1919 yılında Samsun’a gelen Adil, Ekim ayında 15’inci Tümen Topçu Alay Komutanı olarak Batı Cephesi’ne sevk edildi. Sakarya Meydan Muharebesi sırasında 4’üncü Kolordu Topçu Komutan Muavini olarak görev yaptı. Bu dönemde, askerlerin yorgunluğu ve cephedeki zorluklar büyük bir sınav olmuştu; fakat Adil, liderliği ve cesaretiyle askerlerin moralini yüksek tutmayı başardı. 1921’de Millî Savunma Bakanlığı emrine çağrılarak Ankara’ya geldi ve Cumhuriyet’in kuruluş sürecinde kritik görevler üstlendi.
Cumhuriyet döneminde Adil Albay, çeşitli kolordu ve alay komutanlıkları, silah muayene heyeti ve nakliye mütehassıslığı görevlerinde bulunarak bilgi ve deneyimini yeni nesil subayların yetişmesine aktardı. 1924’te 9’uncu Kolordu Topçu Alay Komutanlığı, 1927’de Erzincan 8’inci Kolordu Topçu Alay Komutanlığı ve 1928’de 4’üncü Kolordu Silah Muayene Heyeti Başkanlığı gibi görevlerle askerî kariyerini zirveye taşıdı. Son olarak 1’inci Kolordu 16’ncı Tümen 25’inci Topçu Alay Komutanlığı görevinde bulunarak 19 Nisan 1931’de emekli oldu.

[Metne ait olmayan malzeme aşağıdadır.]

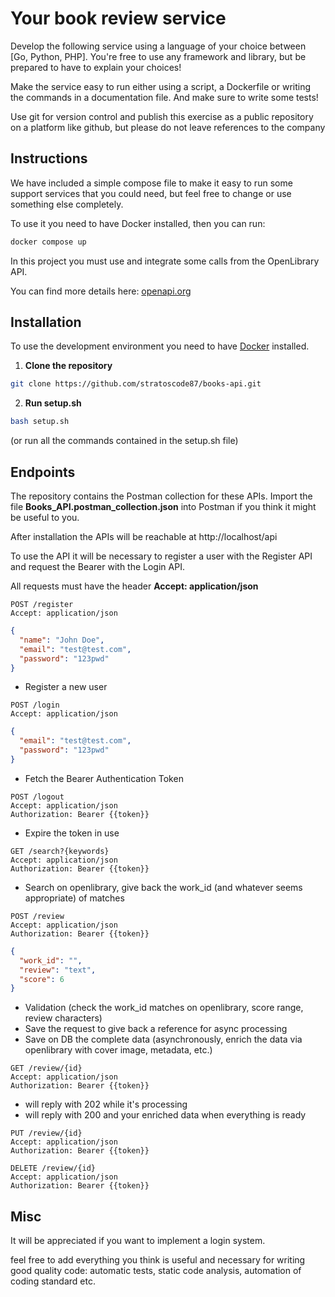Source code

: # Your book review service

Develop the following service using a language of your choice between [Go, Python, PHP].
You're free to use any framework and library, but be prepared to have to explain your choices!

Make the service easy to run either using a script, a Dockerfile or writing the commands in a documentation file.
And make sure to write some tests!

Use git for version control and publish this exercise as a public repository on a platform like github, but please do
not leave references to the company

## Instructions

We have included a simple compose file to make it easy to run some support services that you could need, but feel free
to change or use something else completely.

To use it you need to have Docker installed, then you can run:

```bash
docker compose up
```

In this project you must use and integrate some calls from the OpenLibrary API.

You can find more details here: [openapi.org](https://openlibrary.org/developers/api)

## Installation

To use the development environment you need to have [Docker](https://www.docker.com/) installed.

1. **Clone the repository**

```bash
git clone https://github.com/stratoscode87/books-api.git
```

2. **Run setup.sh**

```bash
bash setup.sh
```

(or run all the commands contained in the setup.sh file)

## Endpoints

The repository contains the Postman collection for these APIs. Import the file **Books_API.postman_collection.json**
into
Postman if you think it might be useful to you.

After installation the APIs will be reachable at http://localhost/api

To use the API it will be necessary to register a user with the Register API and request the Bearer with the Login API.

All requests must have the header **Accept: application/json**

```http request
POST /register
Accept: application/json
```

```json
{
  "name": "John Doe",
  "email": "test@test.com",
  "password": "123pwd"
}
```

- Register a new user

```http request
POST /login
Accept: application/json
```

```json
{
  "email": "test@test.com",
  "password": "123pwd"
}
```

- Fetch the Bearer Authentication Token

```http request
POST /logout
Accept: application/json
Authorization: Bearer {{token}}
```

- Expire the token in use

```http request
GET /search?{keywords}
Accept: application/json
Authorization: Bearer {{token}}
```

- Search on openlibrary, give back the work_id (and whatever seems appropriate) of matches

```http request
POST /review
Accept: application/json
Authorization: Bearer {{token}}
```

```json
{
  "work_id": "",
  "review": "text",
  "score": 6
}
```

- Validation (check the work_id matches on openlibrary, score range, review characters)
- Save the request to give back a reference for async processing
- Save on DB the complete data (asynchronously, enrich the data via openlibrary with cover image, metadata, etc.)

```http request
GET /review/{id}
Accept: application/json
Authorization: Bearer {{token}}
```

- will reply with 202 while it's processing
- will reply with 200 and your enriched data when everything is ready

```http request
PUT /review/{id}
Accept: application/json
Authorization: Bearer {{token}}
```

```http request
DELETE /review/{id}
Accept: application/json
Authorization: Bearer {{token}}
```

## Misc

It will be appreciated if you want to implement a login system.

feel free to add everything you think is useful and necessary for writing good quality code: automatic tests, static
code analysis, automation of coding standard etc.
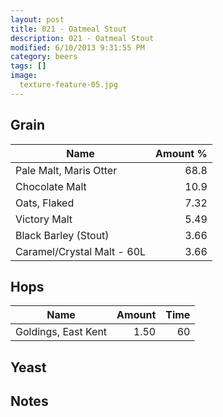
 ```yaml
---
layout: post
title: 021 - Oatmeal Stout
description: 021 - Oatmeal Stout
modified: 6/10/2013 9:31:55 PM
category: beers
tags: []
image:
  texture-feature-05.jpg
---
```



## Grain

| Name | Amount %|
| ---- | ------: |
| Pale Malt, Maris Otter | 68.8 
| Chocolate Malt | 10.9 
| Oats, Flaked | 7.32 
| Victory Malt | 5.49 
| Black Barley (Stout) | 3.66 
| Caramel/Crystal Malt - 60L | 3.66 

## Hops

| Name | Amount | Time |
| ---- | -----: | ---: |
| Goldings, East Kent | 1.50 | 60 

## Yeast


## Notes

Adil Albay’ın askerî başarıları ve fedakârlığı, aldığı nişan ve madalyalarla da ödüllendirildi: 1907 Harp Madalyası, 1915 Muharebe Gümüş Liyakat Madalyası, 1918 Kılıçlı Dördüncü Dereceden Mecidî Nişanı ve 1926’da TBMM tarafından verilen İstiklal Madalyası, onun cesaretini ve adanmışlığını simgeliyordu.
Adil Albay, Erzurum’un sert dağlarından çıkıp Osmanlı ve Cumhuriyet ordularının çeşitli cephelerinde görev yapmış, disiplinli, cesur ve kararlı bir komutandı. Onun hikâyesi, savaşın acı gerçekleri ve zorlu yaşam koşullarıyla şekillenen bir liderin portresi; Türkiye’nin bağımsızlık mücadelesinin ve modern Türk ordusunun inşasının canlı bir tanıklığıdır. Cephedeki her karar, askerleriyle kurduğu bağ ve stratejik öngörüsü, onu unutulmaz bir kahraman hâline getirdi.